American literature, graphic novels


Over the last few decades, the genre of the graphic novel has known an unprecedented diffusion as a viable aesthetic form through which its creators can vehicle cultural and political discourses. Especially in the hands of artists belonging to social and racial minorities, the medium has displayed a crucial potential for undermining the master narratives of the dominant (i.e. white) culture, whose traditions of textual and visual representation contributed to the normalization of oppression and exclusion. As they did for other genres of the white American tradition, black artists have recently started to employ graphic narratives so as to question biased views on the African  American past, along with the legacy of racialized images through which blacks have been portrayed.

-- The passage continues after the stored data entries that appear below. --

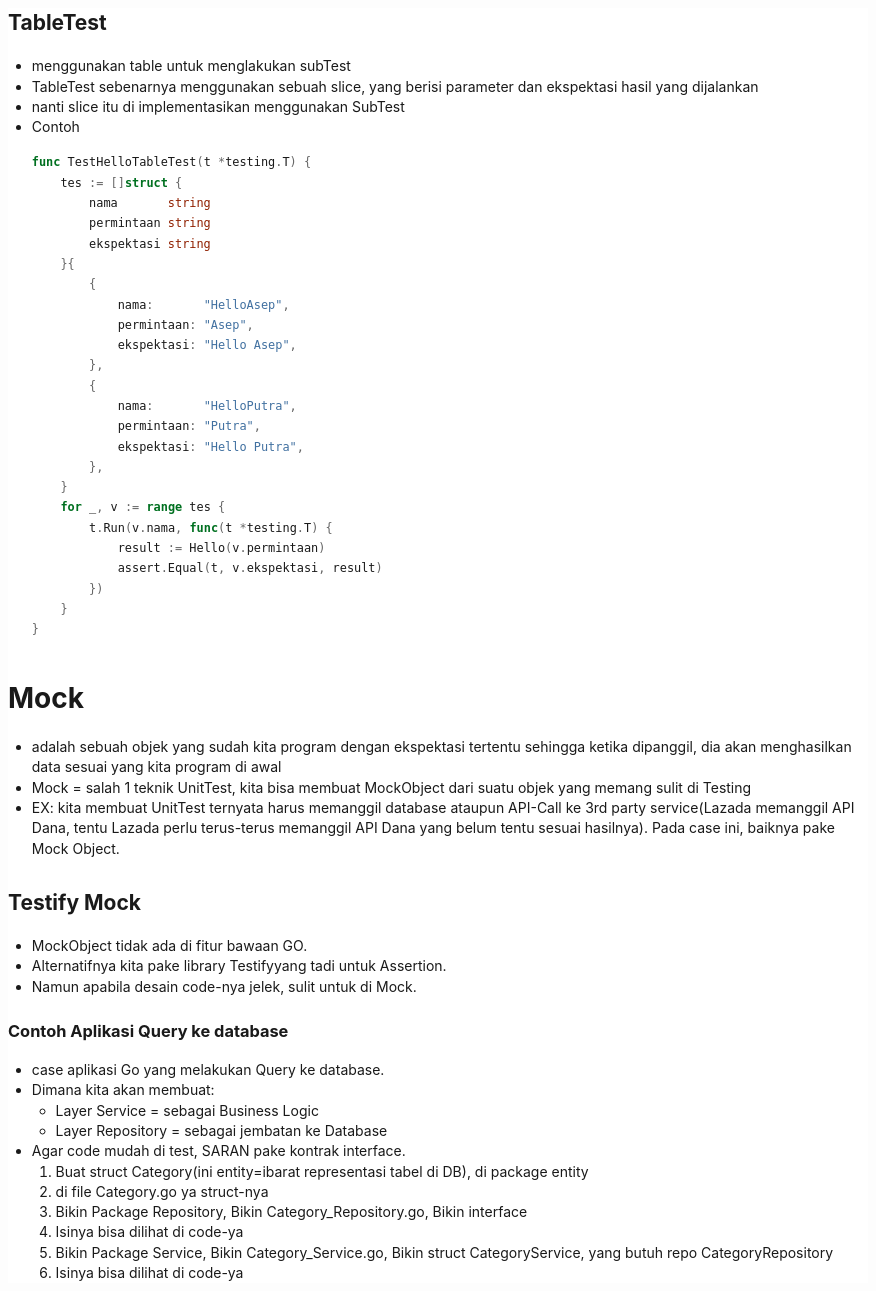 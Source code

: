 ## TableTest
- menggunakan table untuk menglakukan subTest
- TableTest sebenarnya menggunakan sebuah slice, yang berisi parameter dan ekspektasi hasil yang dijalankan
- nanti slice itu di implementasikan menggunakan SubTest
- Contoh
	```go
	func TestHelloTableTest(t *testing.T) {
		tes := []struct {
			nama       string
			permintaan string
			ekspektasi string
		}{
			{
				nama:       "HelloAsep",
				permintaan: "Asep",
				ekspektasi: "Hello Asep",
			},
			{
				nama:       "HelloPutra",
				permintaan: "Putra",
				ekspektasi: "Hello Putra",
			},
		}
		for _, v := range tes {
			t.Run(v.nama, func(t *testing.T) {
				result := Hello(v.permintaan)
				assert.Equal(t, v.ekspektasi, result)
			})
		}
	}
	```

# Mock
- adalah sebuah objek yang sudah kita program dengan ekspektasi tertentu sehingga ketika dipanggil, dia akan menghasilkan data sesuai yang kita program di awal
- Mock = salah 1 teknik UnitTest, kita bisa membuat MockObject dari suatu objek yang memang sulit di Testing
- EX: kita membuat UnitTest ternyata harus memanggil database ataupun API-Call ke 3rd party service(Lazada memanggil API Dana, tentu Lazada perlu terus-terus memanggil API Dana yang belum tentu sesuai hasilnya). Pada case ini, baiknya pake Mock Object.

## Testify Mock
- MockObject tidak ada di fitur bawaan GO.
- Alternatifnya kita pake library Testifyyang tadi untuk Assertion.
- Namun apabila desain code-nya jelek, sulit untuk di Mock.

### Contoh Aplikasi Query ke database
- case aplikasi Go yang melakukan Query ke database.
- Dimana kita akan membuat:
	+ Layer Service 	= sebagai Business Logic
	+ Layer Repository  = sebagai jembatan ke Database
- Agar code mudah di test, SARAN pake kontrak interface.
	1. Buat struct Category(ini entity=ibarat representasi tabel di DB), di package entity
	2. di file Category.go ya struct-nya
	3. Bikin Package Repository, Bikin Category_Repository.go, Bikin interface
	4. Isinya bisa dilihat di code-ya
	5. Bikin Package Service, Bikin Category_Service.go, Bikin struct CategoryService, yang butuh repo CategoryRepository
	6. Isinya bisa dilihat di code-ya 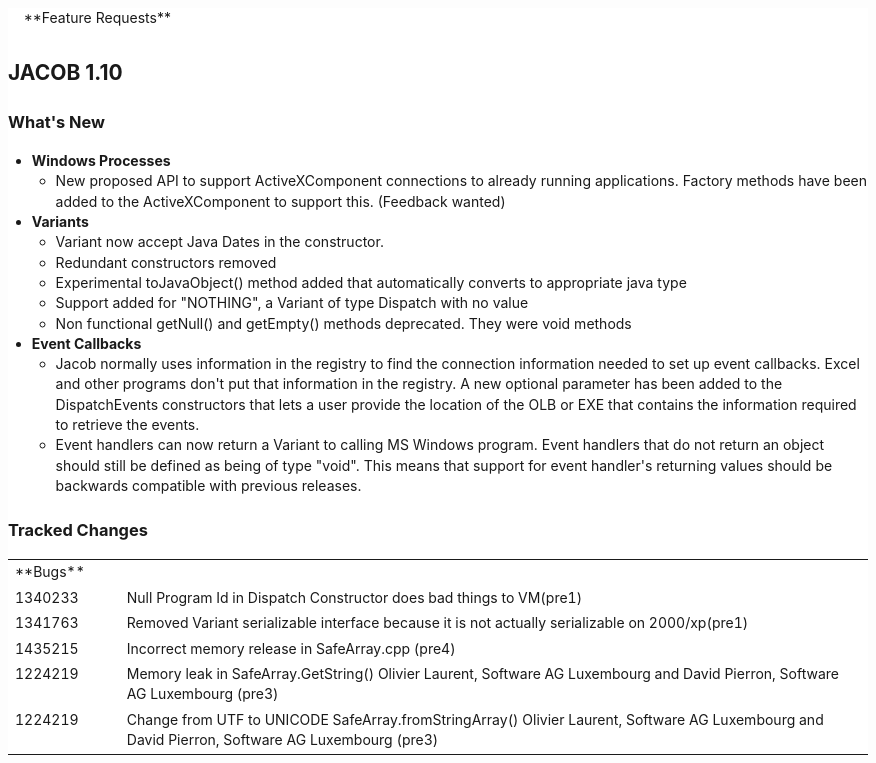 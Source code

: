 </tr>
<tr>
<td width="13%" valign="top"> </td>
<td width="87%" valign="top"> </td>
</tr>
<tr>
<td colspan="2">**Feature Requests**</td>
</tr>
</tbody>
</table>

## JACOB 1.10
### What's New
*   **Windows Processes**
    *   New proposed API to support ActiveXComponent connections to already running applications. Factory methods have been added to the ActiveXComponent to support this. (Feedback wanted)
*   **Variants**
    *   Variant now accept Java Dates in the constructor.
    *   Redundant constructors removed
    *   Experimental toJavaObject() method added that automatically converts to appropriate java type
    *   Support added for "NOTHING", a Variant of type Dispatch with no value
    *   Non functional getNull() and getEmpty() methods deprecated. They were void methods
*   **Event Callbacks**
    *   Jacob normally uses information in the registry to find the connection information needed to set up event callbacks. Excel and other programs don't put that information in the registry. A new optional parameter has been added to the DispatchEvents constructors that lets a user provide the location of the OLB or EXE that contains the information required to retrieve the events.
    *   Event handlers can now return a Variant to calling MS Windows program. Event handlers that do not return an object should still be defined as being of type "void". This means that support for event handler's returning values should be backwards compatible with previous releases.
### Tracked Changes
<table border="0" cellpadding="0" cellspacing="0" style="border-collapse: collapse" bordercolor="#111111" width="100%">
<tbody>
<tr>
<td colspan="2">**Bugs**</td>
</tr>
<tr>
<td width="13%" valign="top">1340233</td>
<td width="87%" valign="top">Null Program Id in Dispatch Constructor does bad things to VM(pre1)</td>
</tr>
<tr>
<td width="13%" valign="top">1341763</td>
<td width="87%" valign="top">Removed Variant serializable interface because it is not actually serializable on 2000/xp(pre1)</td>
</tr>
<tr>
<td width="13%" valign="top">1435215</td>
<td width="87%" valign="top">Incorrect memory release in SafeArray.cpp (pre4)</td>
</tr>
<tr>
<td width="13%" valign="top">1224219</td>
<td width="87%" valign="top">Memory leak in SafeArray.GetString() Olivier Laurent, Software AG Luxembourg and David Pierron, Software AG Luxembourg (pre3)</td>
</tr>
<tr>
<td width="13%" valign="top">1224219</td>
<td width="87%" valign="top">Change from UTF to UNICODE SafeArray.fromStringArray() Olivier Laurent, Software AG Luxembourg and David Pierron, Software AG Luxembourg (pre3)</td>
</tr> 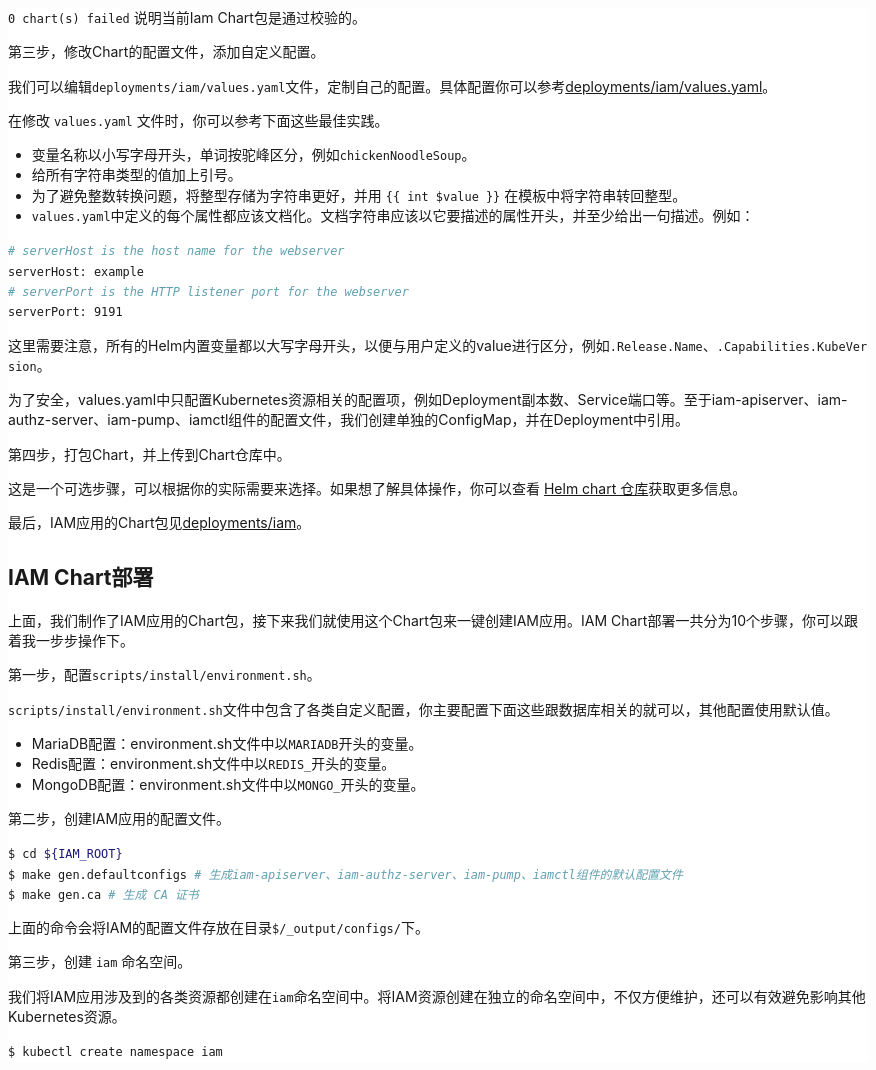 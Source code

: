 `0 chart(s) failed` 说明当前Iam Chart包是通过校验的。

第三步，修改Chart的配置文件，添加自定义配置。

我们可以编辑`deployments/iam/values.yaml`文件，定制自己的配置。具体配置你可以参考[deployments/iam/values.yaml](https://github.com/marmotedu/iam/blob/v1.1.0/deployments/iam/values.yaml)。

在修改 `values.yaml` 文件时，你可以参考下面这些最佳实践。

+ 变量名称以小写字母开头，单词按驼峰区分，例如`chickenNoodleSoup`。
+ 给所有字符串类型的值加上引号。
+ 为了避免整数转换问题，将整型存储为字符串更好，并用 `{{ int $value }}` 在模板中将字符串转回整型。
+ `values.yaml`中定义的每个属性都应该文档化。文档字符串应该以它要描述的属性开头，并至少给出一句描述。例如：

```bash
# serverHost is the host name for the webserver
serverHost: example
# serverPort is the HTTP listener port for the webserver
serverPort: 9191
```

这里需要注意，所有的Helm内置变量都以大写字母开头，以便与用户定义的value进行区分，例如`.Release.Name`、`.Capabilities.KubeVersion`。

为了安全，values.yaml中只配置Kubernetes资源相关的配置项，例如Deployment副本数、Service端口等。至于iam-apiserver、iam-authz-server、iam-pump、iamctl组件的配置文件，我们创建单独的ConfigMap，并在Deployment中引用。

第四步，打包Chart，并上传到Chart仓库中。

这是一个可选步骤，可以根据你的实际需要来选择。如果想了解具体操作，你可以查看 [Helm chart 仓库](https://helm.sh/zh/docs/topics/chart_repository)获取更多信息。

最后，IAM应用的Chart包见[deployments/iam](https://github.com/marmotedu/iam/tree/v1.1.0/deployments/iam)。

## IAM Chart部署

上面，我们制作了IAM应用的Chart包，接下来我们就使用这个Chart包来一键创建IAM应用。IAM Chart部署一共分为10个步骤，你可以跟着我一步步操作下。

第一步，配置`scripts/install/environment.sh`。

`scripts/install/environment.sh`文件中包含了各类自定义配置，你主要配置下面这些跟数据库相关的就可以，其他配置使用默认值。

+ MariaDB配置：environment.sh文件中以`MARIADB`开头的变量。
+ Redis配置：environment.sh文件中以`REDIS_`开头的变量。
+ MongoDB配置：environment.sh文件中以`MONGO_`开头的变量。

第二步，创建IAM应用的配置文件。

```bash
$ cd ${IAM_ROOT}
$ make gen.defaultconfigs # 生成iam-apiserver、iam-authz-server、iam-pump、iamctl组件的默认配置文件
$ make gen.ca # 生成 CA 证书
```

上面的命令会将IAM的配置文件存放在目录`$/_output/configs/`下。

第三步，创建 `iam` 命名空间。

我们将IAM应用涉及到的各类资源都创建在`iam`命名空间中。将IAM资源创建在独立的命名空间中，不仅方便维护，还可以有效避免影响其他Kubernetes资源。

```bash
$ kubectl create namespace iam
```
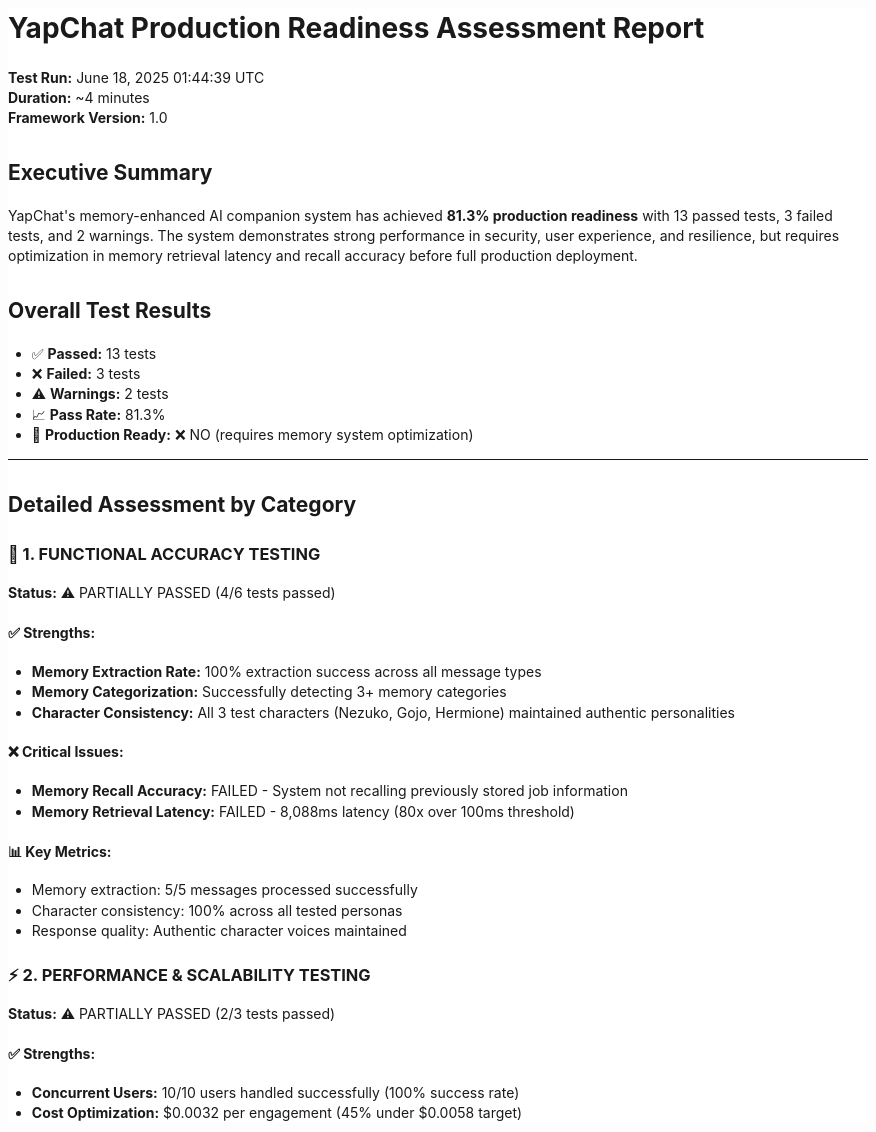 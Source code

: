 # YapChat Production Readiness Assessment Report

**Test Run:** June 18, 2025 01:44:39 UTC  
**Duration:** ~4 minutes  
**Framework Version:** 1.0  

## Executive Summary

YapChat's memory-enhanced AI companion system has achieved **81.3% production readiness** with 13 passed tests, 3 failed tests, and 2 warnings. The system demonstrates strong performance in security, user experience, and resilience, but requires optimization in memory retrieval latency and recall accuracy before full production deployment.

## Overall Test Results

- ✅ **Passed:** 13 tests
- ❌ **Failed:** 3 tests  
- ⚠️ **Warnings:** 2 tests
- 📈 **Pass Rate:** 81.3%
- 🎯 **Production Ready:** ❌ NO (requires memory system optimization)

---

## Detailed Assessment by Category

### 🧠 1. FUNCTIONAL ACCURACY TESTING
**Status:** ⚠️ PARTIALLY PASSED (4/6 tests passed)

#### ✅ Strengths:
- **Memory Extraction Rate:** 100% extraction success across all message types
- **Memory Categorization:** Successfully detecting 3+ memory categories
- **Character Consistency:** All 3 test characters (Nezuko, Gojo, Hermione) maintained authentic personalities

#### ❌ Critical Issues:
- **Memory Recall Accuracy:** FAILED - System not recalling previously stored job information
- **Memory Retrieval Latency:** FAILED - 8,088ms latency (80x over 100ms threshold)

#### 📊 Key Metrics:
- Memory extraction: 5/5 messages processed successfully
- Character consistency: 100% across all tested personas
- Response quality: Authentic character voices maintained

### ⚡ 2. PERFORMANCE & SCALABILITY TESTING  
**Status:** ⚠️ PARTIALLY PASSED (2/3 tests passed)

#### ✅ Strengths:
- **Concurrent Users:** 10/10 users handled successfully (100% success rate)
- **Cost Optimization:** $0.0032 per engagement (45% under $0.0058 target)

Strictly connected to such concern with history and its re-formulation in a predominantly visual medium, there is also an involvement in personal or (auto-)biographical narratives where the self becomes the prism through which one approaches the events and collective experiences defining a particular historical moment. In the case of African-American representations, this biographical element takes up a special resonance for its recalling the tradition of the slave narratives—a genre which was in an already problematic relationship with the ideological uses of white American life-writing. What I am going to explore here is the declination of African-American historical biography within the form of the graphic novel; I will do so by considering two works that thematize black experience during the Civil Rights Movement in different ways and with different purposes—the graphic memoir March, by African American Congressman John Lewis, and the graphic biography King by Afro-Canadian artist Ho Che Anderson.